While a majority of companies surveyed are prepared to adopt technologies driven by artificial intelligence next year, a UNDP report in July 2020 noted that just one-fifth of Latin American workers are able to adopt remote work. Nonetheless, the democratization of these technologies is making it possible for the smallest mom and pop shops all the way up to the mega manufacturers to move their operations online, with the added pressure of the pandemic increasing the speed of adoption.

Latin America’s HR managers across dozens of industries are preparing to stick out the pandemic and are putting plans in place for the next crisis. Here’s what to expect from the post-pandemic Latin American workforce.

Balancing and leveraging digital tools for a hybrid workweek

Business in Latin America is traditionally done face to face. In fact, in some countries it is considered rude to try to strike a partnership or deal with anyone until you have had lunch or coffee at least once or twice.
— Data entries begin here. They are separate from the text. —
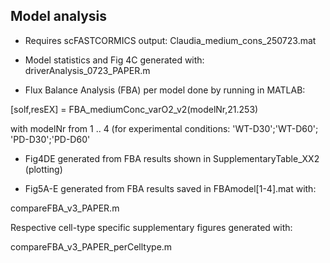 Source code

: ## Model analysis

* Requires scFASTCORMICS output: Claudia_medium_cons_250723.mat
 
* Model statistics and Fig 4C generated with: driverAnalysis_0723_PAPER.m

* Flux Balance Analysis (FBA) per model done by running in MATLAB:

[solf,resEX] = FBA_mediumConc_varO2_v2(modelNr,21.253)

with modelNr from 1 .. 4 (for experimental conditions: 'WT-D30';'WT-D60'; 'PD-D30';'PD-D60'

* Fig4DE generated from FBA results shown in SupplementaryTable_XX2 (plotting)

* Fig5A-E generated from FBA results saved in FBAmodel[1-4].mat with:

compareFBA_v3_PAPER.m

Respective cell-type specific supplementary figures generated with:

compareFBA_v3_PAPER_perCelltype.m

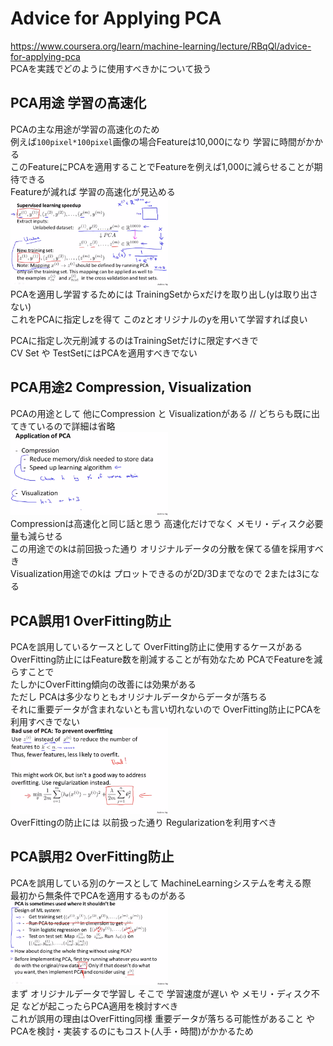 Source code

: # Advice for Applying PCA
https://www.coursera.org/learn/machine-learning/lecture/RBqQl/advice-for-applying-pca  
PCAを実践でどのように使用すべきかについて扱う  

## PCA用途 学習の高速化
PCAの主な用途が学習の高速化のため  
例えば`100pixel*100pixel`画像の場合Featureは10,000になり 学習に時間がかかる  
このFeatureにPCAを適用することでFeatureを例えば1,000に減らせることが期待できる  
Featureが減れば 学習の高速化が見込める  
<img src="../../img/08_12_supervised_learning_speedup.png" width=50% >  
PCAを適用し学習するためには TrainingSetからxだけを取り出し(yは取り出さない)  
これをPCAに指定しzを得て このzとオリジナルのyを用いて学習すれば良い  

PCAに指定し次元削減するのはTrainingSetだけに限定すべきで  
CV Set や TestSetにはPCAを適用すべきでない  

## PCA用途2 Compression, Visualization
PCAの用途として 他にCompression と Visualizationがある
// どちらも既に出てきているので詳細は省略  
<img src="../../img/08_12_application_of_pca.png" width=50% >  
Compressionは高速化と同じ話と思う 高速化だけでなく メモリ・ディスク必要量も減らせる  
この用途でのkは前回扱った通り オリジナルデータの分散を保てる値を採用すべき  
Visualization用途でのkは プロットできるのが2D/3Dまでなので 2または3になる  

## PCA誤用1 OverFitting防止
PCAを誤用しているケースとして OverFitting防止に使用するケースがある  
OverFitting防止にはFeature数を削減することが有効なため PCAでFeatureを減らすことで  
たしかにOverFitting傾向の改善には効果がある  
ただし PCAは多少なりともオリジナルデータからデータが落ちる  
それに重要データが含まれないとも言い切れないので OverFitting防止にPCAを利用すべきでない  
<img src="../../img/08_12_bad_use_of_pca_to_prevent_overfitting.png" width=50% >  
OverFittingの防止には 以前扱った通り Regularizationを利用すべき  

## PCA誤用2 OverFitting防止
PCAを誤用している別のケースとして MachineLearningシステムを考える際  
最初から無条件でPCAを適用するものがある  
<img src="../../img/08_12_pca_is_sometimes_used_where_it_shouldnt_be.png" width=50% >  
まず オリジナルデータで学習し そこで 学習速度が遅い や
メモリ・ディスク不足 などが起こったらPCA適用を検討すべき  
これが誤用の理由はOverFitting同様 重要データが落ちる可能性があること や  
PCAを検討・実装するのにもコスト(人手・時間)がかかるため

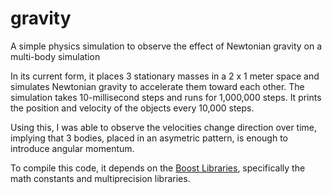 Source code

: # gravity
A simple physics simulation to observe the effect of Newtonian gravity on a multi-body simulation

In its current form, it places 3 stationary masses in a 2 x 1 meter space and
simulates Newtonian gravity to accelerate them toward each other.  The simulation
takes 10-millisecond steps and runs for 1,000,000 steps.  It prints the position
and velocity of the objects every 10,000 steps.

Using this, I was able to observe the velocities change direction over time,
implying that 3 bodies, placed in an asymetric pattern, is enough to introduce
angular momentum.

To compile this code, it depends on the [Boost Libraries](https://www.boost.org/),
specifically the math constants and multiprecision libraries. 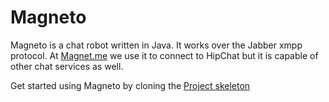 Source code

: Magneto
=======

Magneto is a chat robot written in Java. It works over the Jabber xmpp protocol. At [Magnet.me](https://github.com/orgs/Magnetme/) we use it to connect to HipChat but it is capable of other chat services as well.

Get started using Magneto by cloning the [Project skeleton](https://github.com/Magnetme/magneto-skeleton)
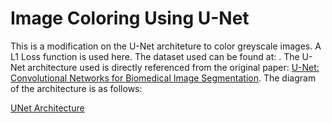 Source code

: # Image Coloring Using U-Net
This is a modification on the U-Net architeture to color greyscale images. A L1 Loss function is used here. The dataset used can be found at: [](https://www.kaggle.com/datasets/theblackmamba31/landscape-image-colorization). The U-Net architecture used is directly referenced from the original paper: [U-Net: Convolutional Networks for Biomedical
Image Segmentation](https://arxiv.org/pdf/1505.04597.pdf). The diagram of the architecture is as follows:

[UNet Architecture](./architecture.png)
Given this custom, it is unsurprising that just 14 percent of HR executives in the region said they felt prepared for the current crisis.

Courtney McColgan, founder and CEO of Runa HR.

Nonetheless, as COVID-19 swept the region in March, companies and their employees have quickly found new ways to communicate and come to agreements. Of the companies surveyed, 100 percent noted that they have implemented new software since the start of the pandemic. Two-thirds of this group is using video-calling software to manage remote communication as some workers return to the office and others remain home.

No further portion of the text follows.